- Available records

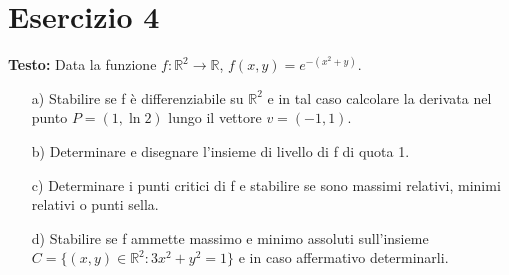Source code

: \documentclass[12pt, a4paper]{article}
\begin{document}
\newpage

\section*{Esercizio 4}

\textbf{Testo:} Data la funzione $f: \mathbb{R}^{2} \rightarrow \mathbb{R}$, $f(x,y) = e^{-(x^{2}+y)}$.
\begin{enumerate}
    \item[a)] Stabilire se f è differenziabile su $\mathbb{R}^{2}$ e in tal caso calcolare la derivata nel punto $P=(1, \ln 2)$ lungo il vettore $v=(-1,1)$.
    \item[b)] Determinare e disegnare l'insieme di livello di f di quota 1.
    \item[c)] Determinare i punti critici di f e stabilire se sono massimi relativi, minimi relativi o punti sella.
    \item[d)] Stabilire se f ammette massimo e minimo assoluti sull'insieme $C = \{(x,y) \in \mathbb{R}^{2} : 3x^{2}+y^{2}=1\}$ e in caso affermativo determinarli.
\end{enumerate}
\end{document}
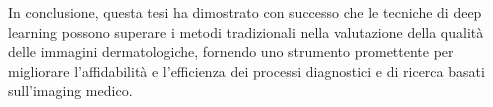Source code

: In conclusione, questa tesi ha dimostrato con successo che le tecniche di deep learning possono superare i metodi tradizionali nella valutazione della qualità delle immagini dermatologiche, fornendo uno strumento promettente per migliorare l'affidabilità e l'efficienza dei processi diagnostici e di ricerca basati sull'imaging medico.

- Exercise description
I'd like every record above written out again exactly, without the pictures.

- Result of this task
Source code

: \documentclass[12pt, a4paper]{article}
\begin{document}
\newpage

\section*{Esercizio 4}

\textbf{Testo:} Data la funzione $f: \mathbb{R}^{2} \rightarrow \mathbb{R}$, $f(x,y) = e^{-(x^{2}+y)}$.
\begin{enumerate}
    \item[a)] Stabilire se f è differenziabile su $\mathbb{R}^{2}$ e in tal caso calcolare la derivata nel punto $P=(1, \ln 2)$ lungo il vettore $v=(-1,1)$.
    \item[b)] Determinare e disegnare l'insieme di livello di f di quota 1.
    \item[c)] Determinare i punti critici di f e stabilire se sono massimi relativi, minimi relativi o punti sella.
    \item[d)] Stabilire se f ammette massimo e minimo assoluti sull'insieme $C = \{(x,y) \in \mathbb{R}^{2} : 3x^{2}+y^{2}=1\}$ e in caso affermativo determinarli.
\end{enumerate}
\end{document}
Source code

: In conclusione, questa tesi ha dimostrato con successo che le tecniche di deep learning possono superare i metodi tradizionali nella valutazione della qualità delle immagini dermatologiche, fornendo uno strumento promettente per migliorare l'affidabilità e l'efficienza dei processi diagnostici e di ricerca basati sull'imaging medico.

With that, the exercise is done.